Friday, Apr. 04, 1969

Twin Stalemates

Harold Wilson paid a four-day call on Nigeria last week, his R.A.F. VC-10 borne from London to Lagos on symbolic currents of hope that the British Prime Minister can somehow nudge one of the world's wars toward a negotiating table.

After nearly two years, Nigerians and rebellious Biafrans are close to stalemate. Nigerian troops are liberally supplied by both the British and the Russians with jet planes, mortars, armored cars and guns; but up to now they have often used the equipment like dilettantes. The outgunned, outmanned Biafrans have retreated to advantageously familiar home ground, and receive French arms by air. On their northeastern front, the Nigerians are largely in control. In the southeast, the Biafrans have 3,000 Nigerian soldiers encircled at Owerri but lack strength to wipe out the pocket and push south toward the oil town of Port Harcourt. Last week, in an offensive obviously timed for Wilson's visit, Nigerians launched a general attack in the north that carried them closer to Biafra's lone airstrip at Uli. Unless it is totally successful and quickly ends the war, the humane solution would be a truce.

Suspicion About Mediation. Stepping into the muggy heat at Ikeja airport, Wilson avoided suggestions that he had come to mediate. One reason was his awareness of a persistent local suspicion that he had come to pressure the federal military government to make concessions to the Biafrans. Major General Yakubu Gowon, who heads both army and government, intends to fight, he says, "until the rebellion is completely crushed" unless he hears "alternative suggestions," meaning Biafran capitulation. If Wilson presses him to stop by cutting off the arms supply, Gowon can easily cover any cutback in British shipments with increased deliveries from Russia. Moreover, Britain might lose investments in Nigerian oilfields that now amount to $720 million. To avoid those unpleasant possibilities, Wilson lamely explained last week that he had come "to help mitigate the suffering of your country, of its people and, not least, of its children."

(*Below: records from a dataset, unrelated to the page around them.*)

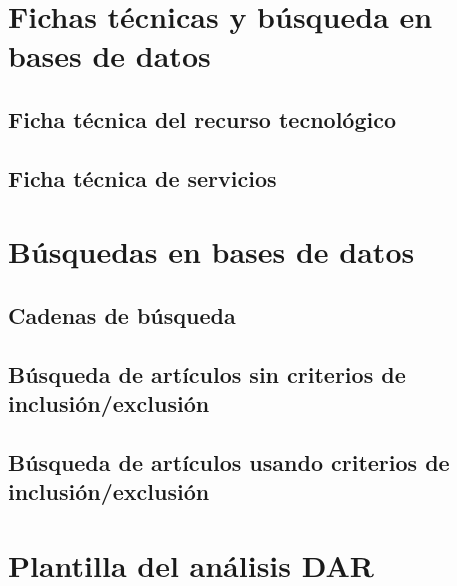 \appendix

\chapter{Fichas técnicas y búsqueda en bases de datos}\label{apendice:fichas-y-busquedas}

\FloatBarrier\section{Ficha técnica del recurso tecnológico}


\FloatBarrier\section{Ficha técnica de servicios}


\FloatBarrier\chapter{Búsquedas en bases de datos}

\section{Cadenas de búsqueda}\label{sec:cadenas-busqueda}



\section{Búsqueda de artículos sin criterios de inclusión/exclusión}\label{sec:busqueda-sin-criterios}


\FloatBarrier\section{Búsqueda de artículos usando criterios de inclusión/exclusión}\label{sec:busqueda-con-criterios}



\FloatBarrier\chapter{Plantilla del análisis DAR}





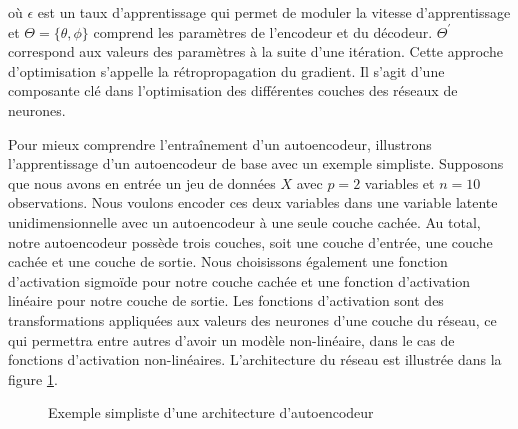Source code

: \noindent où $\epsilon$ est un taux d'apprentissage qui permet de moduler la vitesse d'apprentissage et $\Theta = \{\theta, \phi\}$ comprend les paramètres de l'encodeur et du décodeur. $\Theta^{'}$ correspond aux valeurs des paramètres à la suite d'une itération. Cette approche d'optimisation s'appelle la rétropropagation du gradient. Il s'agit d'une composante clé dans l'optimisation des différentes couches des réseaux de neurones.

Pour mieux comprendre l'entraînement d'un autoencodeur, illustrons l'apprentissage d'un autoencodeur de base avec un exemple simpliste. Supposons que nous avons en entrée un jeu de données $X$ avec $p=2$ variables et $n=10$ observations. Nous voulons encoder ces deux variables dans une variable latente unidimensionnelle avec un autoencodeur à une seule couche cachée. Au total, notre autoencodeur possède trois couches, soit une couche d'entrée, une couche cachée et une couche de sortie. Nous choisissons également une fonction d'activation sigmoïde pour notre couche cachée et une fonction d'activation linéaire pour notre couche de sortie. Les fonctions d'activation sont des transformations appliquées aux valeurs des neurones d'une couche du réseau, ce qui permettra entre autres d'avoir un modèle non-linéaire, dans le cas de fonctions d'activation non-linéaires. L'architecture du réseau est illustrée dans la figure \ref{fig:toyAE}.

\begin{figure}[htb]
	\centering
	\caption{Exemple simpliste d'une architecture d'autoencodeur}
	\label{fig:toyAE}
\end{figure}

Quartered at the State House in Lagos, where British governors once resided and where Admiral Horatio Nelson still looks down from the wall, Wilson nevertheless proceeded to do some blunt overseer's talking. He brought up a topic that embarrasses Britain and shocks nations who would otherwise be more sympathetic to Nigeria: the indiscriminate Nigerian bombing of Biafran hospitals, schools, markets and missions. Gowon insisted that this is not his policy but that he cannot always control his pilots. Neutral observers in Biafra have tallied 677 civilian dead and 1,313 wounded in 30 civilian strikes this year alone.

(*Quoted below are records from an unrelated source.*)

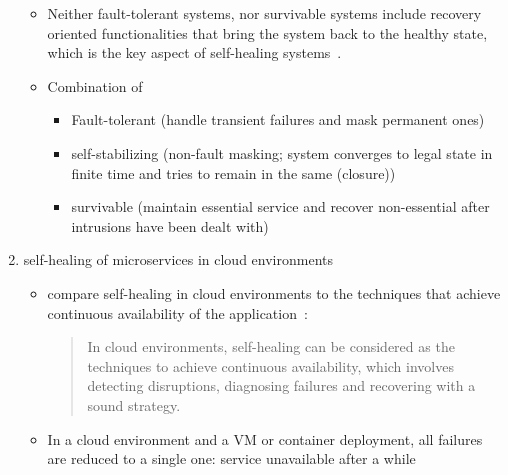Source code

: \begin{enumerate}
\begin{itemize}
    \item Neither fault-tolerant systems, nor survivable systems include recovery oriented functionalities that bring the system back to the healthy state, which is the key aspect of self-healing systems~\cite{Ghosh}.    
    \item Combination of~\cite{PsaierSurvey}
    \begin{itemize}
      \item Fault-tolerant (handle transient failures and mask permanent ones)
      \item self-stabilizing (non-fault masking; system converges to legal state in finite time and tries to remain in the same (closure))
      \item survivable (maintain essential service and recover non-essential after intrusions have been dealt with)
    \end{itemize}
  \end{itemize}
  
  \item self-healing of microservices in cloud environments
  \begin{itemize}
    \item \citeauthor{PsaierSurvey} compare self-healing in cloud environments to the techniques that achieve continuous availability of the application~\cite{PsaierSurvey}:
    \begin{quote}
      In cloud environments, self-healing can be considered as the techniques to achieve continuous availability, which involves detecting disruptions, diagnosing failures and recovering with a sound strategy.
    \end{quote}
    \item In a cloud environment and a VM or container deployment, all failures are reduced to a single one: service unavailable after a while
  \end{itemize}
\end{enumerate}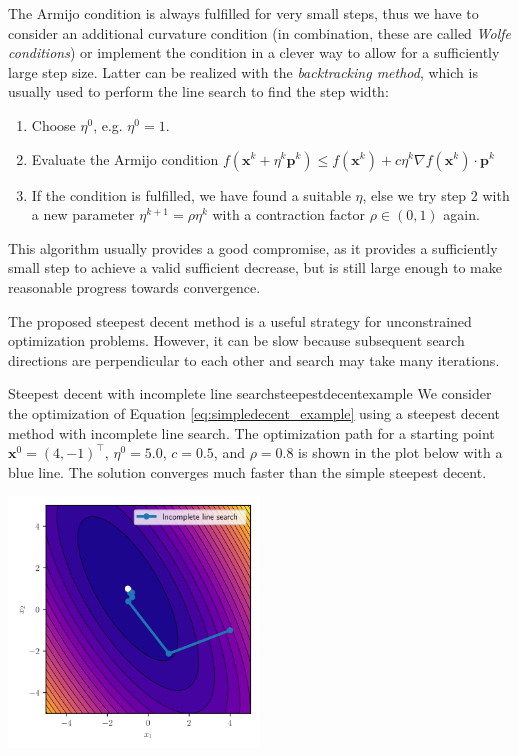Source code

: The Armijo condition is always fulfilled for very small steps, thus we have to consider an additional curvature condition (in combination, these are called \emph{Wolfe conditions}) or implement the condition in a clever way to allow for a sufficiently large step size. Latter can be realized with the \emph{backtracking method}, which is usually used to perform the line search to find the step width: 
\begin{enumerate}
    \item Choose $\eta^0$, e.g. $\eta^0=1$.
    \item Evaluate the Armijo condition $f(\mathbf{x}^k + \eta^k \mathbf{p}^k) \le f(\mathbf{x}^k) + c \eta^k \nabla f(\mathbf{x}^k) \cdot \mathbf{p}^k $
    \item If the condition is fulfilled, we have found a suitable $\eta$, else we try step 2 with a new parameter $\eta^{k+1}=\rho \eta^k$ with a contraction factor $\rho \in (0,1)$ again.
\end{enumerate}
This algorithm usually provides a good compromise, as it provides a sufficiently small step to achieve a valid sufficient decrease, but is still large enough to make reasonable progress towards convergence.

The proposed steepest decent method is a useful strategy for unconstrained optimization problems. However, it can be slow because subsequent search directions are perpendicular to each other and search may take many iterations.

\begin{example}{Steepest decent with incomplete line search}{steepestdecentexample}
    We consider the optimization of Equation \eqref{eq:simpledecent_example} using a steepest decent method with incomplete line search. The optimization path for a starting point $\mathbf{x}^0= (4, -1)^\top$, $\eta^0=5.0$, $c=0.5$, and $\rho=0.8$ is shown in the plot below with a blue line. The solution converges much faster than the simple steepest decent.
    \begin{center}
        \includegraphics[width=0.5\textwidth]{figures/steepest_decent.svg}
    \end{center}   
\end{example}

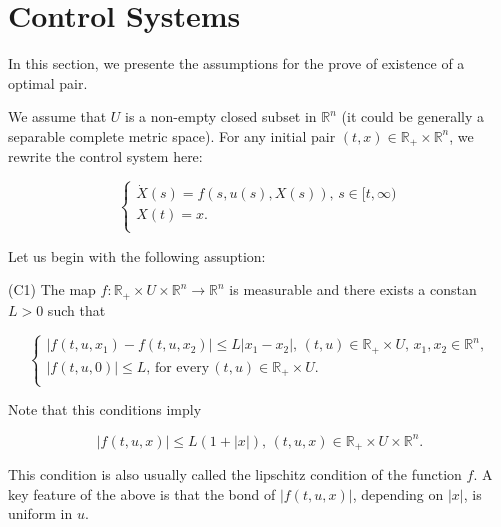 \section{Control Systems}

In this section, we presente the assumptions for the prove of existence of a optimal pair.

We assume that $U$ is a non-empty closed subset in $\mathbb{R}^n$ (it could be generally a separable complete metric space). For any initial pair $(t,x)\in \mathbb{R}_{+}\times\mathbb{R}^n$, we rewrite the control system here:

\begin{equation}\label{eq2.1}
	\left\{ \begin{array}{l}
	\dot{X}(s)=f(s,u(s),X(s)),\, s\in [t,\infty) \\
	X(t)=x.\\
	\end{array}
	\right.
\end{equation}

Let us begin with the following assuption:

(C1) The map $f:\mathbb{R}_{+}\times U\times \mathbb{R}^n\rightarrow \mathbb{R}^n$ is measurable and there exists a constan $L>0$ such that

$$\left\{ \begin{array}{l}
	|f(t,u,x_1)-f(t,u,x_2)|\leq L|x_1-x_2|,\, (t,u)\in \mathbb{R}_{+}\times U,\, x_1,x_2\in \mathbb{R}^n,\\
	|f(t,u,0)|\leq L,\,\mbox{for every}\,(t,u)\in \mathbb{R}_{+}\times U .\\
\end{array}
\right.$$

Note that this conditions imply

$$|f(t,u,x)|\leq L(1+|x|),\,(t,u,x)\in\mathbb{R}_{+}\times U\times \mathbb{R}^n.$$

This condition is also usually called the lipschitz condition of the function $f$. A key feature of the above is that the bond of $|f(t,u,x)|$, depending on $|x|$, is uniform in $u$.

Outside Intervention. Wilson's concern over civilian bombings, followed by war-zone visits that turned out to be cursory, convinced skeptics that the Prime Minister had made the trip merely to appease liberal critics at home. Reported TIME Correspondent Lansing Lamont from Enugu: "He spent hours getting to the two hospital and rehabilitation centers in Enugu, then spent only a few minutes at each. On that basis he then delivered an endorsement of Nigerian refugee policies on which he had clearly made up his mind before even visiting the centers." The British did, however, extend feelers toward a meeting between Wilson and Biafran Leader Odumegwu Ojukwu. Biafrans are hostile toward Britain because of the arms situation and refer to Wilson as the "crime minister."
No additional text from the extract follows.